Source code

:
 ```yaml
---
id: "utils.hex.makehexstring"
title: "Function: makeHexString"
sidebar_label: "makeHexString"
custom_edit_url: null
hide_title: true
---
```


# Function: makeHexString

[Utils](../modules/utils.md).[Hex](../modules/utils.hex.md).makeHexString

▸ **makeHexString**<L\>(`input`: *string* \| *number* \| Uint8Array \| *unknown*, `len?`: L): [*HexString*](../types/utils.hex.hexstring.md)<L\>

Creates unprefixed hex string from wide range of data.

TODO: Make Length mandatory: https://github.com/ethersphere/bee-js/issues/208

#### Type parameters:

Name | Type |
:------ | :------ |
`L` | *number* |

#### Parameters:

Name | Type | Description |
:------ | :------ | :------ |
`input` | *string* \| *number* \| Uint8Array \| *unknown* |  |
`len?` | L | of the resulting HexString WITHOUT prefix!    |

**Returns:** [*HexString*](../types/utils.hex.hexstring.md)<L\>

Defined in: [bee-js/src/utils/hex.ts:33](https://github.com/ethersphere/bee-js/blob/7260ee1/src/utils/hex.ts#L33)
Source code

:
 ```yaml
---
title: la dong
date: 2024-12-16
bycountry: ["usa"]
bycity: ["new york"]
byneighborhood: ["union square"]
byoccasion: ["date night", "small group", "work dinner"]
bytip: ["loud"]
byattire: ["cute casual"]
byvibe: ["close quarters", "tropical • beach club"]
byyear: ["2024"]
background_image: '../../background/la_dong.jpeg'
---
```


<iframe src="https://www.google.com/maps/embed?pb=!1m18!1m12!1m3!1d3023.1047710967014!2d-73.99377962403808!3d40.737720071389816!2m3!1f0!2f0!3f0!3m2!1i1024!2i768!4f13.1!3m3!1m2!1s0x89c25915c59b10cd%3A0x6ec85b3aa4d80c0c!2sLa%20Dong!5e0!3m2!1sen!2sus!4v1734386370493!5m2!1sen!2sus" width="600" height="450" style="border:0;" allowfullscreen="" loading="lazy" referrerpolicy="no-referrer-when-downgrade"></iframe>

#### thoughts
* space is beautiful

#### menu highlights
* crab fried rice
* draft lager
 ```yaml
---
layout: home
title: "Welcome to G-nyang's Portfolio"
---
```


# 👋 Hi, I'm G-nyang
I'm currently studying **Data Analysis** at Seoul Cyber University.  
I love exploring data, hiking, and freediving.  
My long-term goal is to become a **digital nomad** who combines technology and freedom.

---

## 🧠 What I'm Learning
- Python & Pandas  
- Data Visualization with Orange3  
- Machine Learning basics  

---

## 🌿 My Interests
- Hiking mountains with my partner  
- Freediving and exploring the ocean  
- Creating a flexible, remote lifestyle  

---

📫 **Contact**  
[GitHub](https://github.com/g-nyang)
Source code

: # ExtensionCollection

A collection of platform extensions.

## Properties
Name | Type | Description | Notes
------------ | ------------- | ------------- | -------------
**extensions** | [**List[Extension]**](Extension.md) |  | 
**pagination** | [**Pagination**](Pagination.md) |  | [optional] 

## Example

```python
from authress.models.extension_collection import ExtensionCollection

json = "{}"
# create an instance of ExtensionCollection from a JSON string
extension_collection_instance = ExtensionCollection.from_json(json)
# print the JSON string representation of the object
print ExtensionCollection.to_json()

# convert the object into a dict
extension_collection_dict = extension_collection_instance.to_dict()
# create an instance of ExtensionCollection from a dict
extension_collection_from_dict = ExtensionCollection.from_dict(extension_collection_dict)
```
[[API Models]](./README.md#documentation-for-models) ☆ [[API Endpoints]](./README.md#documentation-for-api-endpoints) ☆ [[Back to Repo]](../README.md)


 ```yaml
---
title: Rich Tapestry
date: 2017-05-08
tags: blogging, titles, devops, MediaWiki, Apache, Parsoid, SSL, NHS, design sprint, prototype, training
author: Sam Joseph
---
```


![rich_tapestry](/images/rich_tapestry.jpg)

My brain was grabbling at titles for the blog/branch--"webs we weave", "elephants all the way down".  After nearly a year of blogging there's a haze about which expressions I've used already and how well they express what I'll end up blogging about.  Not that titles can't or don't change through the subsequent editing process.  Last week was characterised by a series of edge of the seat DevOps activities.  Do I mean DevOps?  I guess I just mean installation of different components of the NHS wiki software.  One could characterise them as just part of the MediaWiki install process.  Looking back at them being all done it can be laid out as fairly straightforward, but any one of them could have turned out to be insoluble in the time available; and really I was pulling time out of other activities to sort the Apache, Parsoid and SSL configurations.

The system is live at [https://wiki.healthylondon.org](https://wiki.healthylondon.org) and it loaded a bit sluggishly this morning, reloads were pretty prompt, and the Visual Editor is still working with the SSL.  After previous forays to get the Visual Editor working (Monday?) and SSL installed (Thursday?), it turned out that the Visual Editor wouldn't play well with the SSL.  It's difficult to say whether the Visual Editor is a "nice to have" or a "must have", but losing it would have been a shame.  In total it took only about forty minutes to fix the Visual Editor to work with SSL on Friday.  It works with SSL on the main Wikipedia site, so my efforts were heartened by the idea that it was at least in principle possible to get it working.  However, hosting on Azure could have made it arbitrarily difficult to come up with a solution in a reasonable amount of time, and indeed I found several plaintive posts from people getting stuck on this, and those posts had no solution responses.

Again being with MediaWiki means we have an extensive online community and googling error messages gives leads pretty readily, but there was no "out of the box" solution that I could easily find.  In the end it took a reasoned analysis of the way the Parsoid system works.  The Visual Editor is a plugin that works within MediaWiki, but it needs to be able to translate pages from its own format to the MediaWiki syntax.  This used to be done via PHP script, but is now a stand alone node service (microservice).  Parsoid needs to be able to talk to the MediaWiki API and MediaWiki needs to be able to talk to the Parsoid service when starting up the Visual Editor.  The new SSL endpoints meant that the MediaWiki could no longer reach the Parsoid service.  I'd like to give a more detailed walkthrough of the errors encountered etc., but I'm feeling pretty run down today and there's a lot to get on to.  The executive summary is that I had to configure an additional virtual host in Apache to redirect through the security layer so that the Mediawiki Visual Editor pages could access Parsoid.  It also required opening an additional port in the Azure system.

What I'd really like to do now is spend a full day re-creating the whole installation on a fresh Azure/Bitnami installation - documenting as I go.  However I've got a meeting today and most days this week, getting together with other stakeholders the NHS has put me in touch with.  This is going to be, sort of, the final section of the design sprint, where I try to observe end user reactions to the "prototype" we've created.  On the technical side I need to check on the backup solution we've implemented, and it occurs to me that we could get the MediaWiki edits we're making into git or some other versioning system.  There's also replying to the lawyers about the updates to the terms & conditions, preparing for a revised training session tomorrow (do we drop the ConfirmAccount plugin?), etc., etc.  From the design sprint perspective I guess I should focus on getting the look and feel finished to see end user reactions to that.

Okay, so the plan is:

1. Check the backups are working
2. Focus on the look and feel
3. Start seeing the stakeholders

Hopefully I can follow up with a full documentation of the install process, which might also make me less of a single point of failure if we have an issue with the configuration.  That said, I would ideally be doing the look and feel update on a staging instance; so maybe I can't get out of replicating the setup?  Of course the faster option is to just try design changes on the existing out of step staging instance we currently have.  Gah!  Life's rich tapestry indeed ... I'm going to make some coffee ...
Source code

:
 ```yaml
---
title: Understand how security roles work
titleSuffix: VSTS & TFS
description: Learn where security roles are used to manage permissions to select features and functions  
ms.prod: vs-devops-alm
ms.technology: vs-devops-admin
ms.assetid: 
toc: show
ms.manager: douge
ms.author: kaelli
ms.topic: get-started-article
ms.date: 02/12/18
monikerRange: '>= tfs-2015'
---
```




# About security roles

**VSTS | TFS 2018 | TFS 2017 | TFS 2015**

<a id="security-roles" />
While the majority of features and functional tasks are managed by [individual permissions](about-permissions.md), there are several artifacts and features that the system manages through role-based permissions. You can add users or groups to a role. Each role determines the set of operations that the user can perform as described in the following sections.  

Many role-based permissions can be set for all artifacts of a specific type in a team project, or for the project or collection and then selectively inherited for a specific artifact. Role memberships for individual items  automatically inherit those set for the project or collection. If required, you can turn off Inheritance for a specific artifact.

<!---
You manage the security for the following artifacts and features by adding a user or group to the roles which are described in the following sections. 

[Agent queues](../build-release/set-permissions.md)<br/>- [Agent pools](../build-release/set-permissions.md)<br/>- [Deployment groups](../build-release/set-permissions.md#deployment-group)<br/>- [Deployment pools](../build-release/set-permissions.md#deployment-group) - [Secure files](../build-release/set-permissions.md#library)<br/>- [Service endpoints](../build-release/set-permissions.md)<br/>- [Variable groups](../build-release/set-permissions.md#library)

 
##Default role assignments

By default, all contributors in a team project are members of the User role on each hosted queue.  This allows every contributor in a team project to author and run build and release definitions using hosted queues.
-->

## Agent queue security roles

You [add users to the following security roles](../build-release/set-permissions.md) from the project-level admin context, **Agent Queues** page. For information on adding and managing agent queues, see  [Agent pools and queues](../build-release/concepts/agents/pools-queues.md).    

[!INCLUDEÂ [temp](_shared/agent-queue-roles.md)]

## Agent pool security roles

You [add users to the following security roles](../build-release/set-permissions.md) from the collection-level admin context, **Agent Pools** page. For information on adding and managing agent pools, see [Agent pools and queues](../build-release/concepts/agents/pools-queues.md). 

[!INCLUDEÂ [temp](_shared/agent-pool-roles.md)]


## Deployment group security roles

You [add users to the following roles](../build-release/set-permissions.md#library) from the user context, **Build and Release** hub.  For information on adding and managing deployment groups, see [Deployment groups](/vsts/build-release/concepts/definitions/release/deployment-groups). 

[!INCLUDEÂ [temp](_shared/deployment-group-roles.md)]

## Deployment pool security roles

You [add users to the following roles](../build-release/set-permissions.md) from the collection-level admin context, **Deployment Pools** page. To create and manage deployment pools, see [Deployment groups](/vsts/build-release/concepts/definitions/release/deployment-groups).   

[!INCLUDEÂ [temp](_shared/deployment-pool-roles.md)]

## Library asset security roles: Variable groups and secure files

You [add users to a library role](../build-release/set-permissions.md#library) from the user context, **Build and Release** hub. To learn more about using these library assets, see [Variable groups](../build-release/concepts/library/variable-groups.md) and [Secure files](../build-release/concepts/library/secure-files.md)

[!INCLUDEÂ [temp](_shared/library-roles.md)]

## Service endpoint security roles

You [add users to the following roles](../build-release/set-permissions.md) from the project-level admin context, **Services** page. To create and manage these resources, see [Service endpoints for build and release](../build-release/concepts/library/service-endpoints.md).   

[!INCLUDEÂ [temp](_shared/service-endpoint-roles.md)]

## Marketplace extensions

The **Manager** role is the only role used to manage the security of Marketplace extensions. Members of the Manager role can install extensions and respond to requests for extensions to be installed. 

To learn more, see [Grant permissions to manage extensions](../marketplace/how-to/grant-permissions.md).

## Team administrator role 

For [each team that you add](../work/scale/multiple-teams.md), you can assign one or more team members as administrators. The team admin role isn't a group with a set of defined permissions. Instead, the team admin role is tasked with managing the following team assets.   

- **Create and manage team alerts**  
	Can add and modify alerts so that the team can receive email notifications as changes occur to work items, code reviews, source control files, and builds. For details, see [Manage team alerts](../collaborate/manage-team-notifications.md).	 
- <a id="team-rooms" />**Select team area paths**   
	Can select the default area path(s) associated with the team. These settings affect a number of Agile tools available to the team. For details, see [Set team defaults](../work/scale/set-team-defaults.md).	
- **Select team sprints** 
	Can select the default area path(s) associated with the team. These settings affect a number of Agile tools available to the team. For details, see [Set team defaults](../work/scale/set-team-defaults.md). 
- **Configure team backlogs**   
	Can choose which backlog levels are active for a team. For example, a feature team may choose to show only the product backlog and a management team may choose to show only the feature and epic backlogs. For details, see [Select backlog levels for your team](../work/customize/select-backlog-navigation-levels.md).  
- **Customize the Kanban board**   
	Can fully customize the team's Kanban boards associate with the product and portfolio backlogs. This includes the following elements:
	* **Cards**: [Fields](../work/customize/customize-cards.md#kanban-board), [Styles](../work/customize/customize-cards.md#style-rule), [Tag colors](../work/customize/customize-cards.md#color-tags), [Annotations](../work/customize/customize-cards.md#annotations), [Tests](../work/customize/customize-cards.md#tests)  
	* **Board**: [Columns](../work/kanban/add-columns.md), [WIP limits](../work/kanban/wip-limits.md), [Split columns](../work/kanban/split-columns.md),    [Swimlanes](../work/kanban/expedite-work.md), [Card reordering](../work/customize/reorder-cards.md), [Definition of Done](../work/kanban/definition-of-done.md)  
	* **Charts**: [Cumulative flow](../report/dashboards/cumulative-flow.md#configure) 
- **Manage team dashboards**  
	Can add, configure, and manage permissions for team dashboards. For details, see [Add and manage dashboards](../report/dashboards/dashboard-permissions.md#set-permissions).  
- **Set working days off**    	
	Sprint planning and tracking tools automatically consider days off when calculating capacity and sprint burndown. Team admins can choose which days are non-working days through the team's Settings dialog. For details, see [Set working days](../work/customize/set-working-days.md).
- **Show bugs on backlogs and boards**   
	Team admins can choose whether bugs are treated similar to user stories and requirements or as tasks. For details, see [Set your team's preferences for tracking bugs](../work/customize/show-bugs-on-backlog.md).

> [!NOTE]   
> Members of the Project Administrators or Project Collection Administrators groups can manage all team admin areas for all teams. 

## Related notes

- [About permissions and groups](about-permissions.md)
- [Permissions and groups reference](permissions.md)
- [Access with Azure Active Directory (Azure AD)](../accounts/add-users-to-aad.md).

• • • • • • •

Look back at the entries above. Retype the line with "## Deployment group security roles", the line with "## Deployment pool security roles", and all lines in between.

**Task answer:**
## Deployment group security roles

You [add users to the following roles](../build-release/set-permissions.md#library) from the user context, **Build and Release** hub.  For information on adding and managing deployment groups, see [Deployment groups](/vsts/build-release/concepts/definitions/release/deployment-groups). 

[!INCLUDEÂ [temp](_shared/deployment-group-roles.md)]

## Deployment pool security roles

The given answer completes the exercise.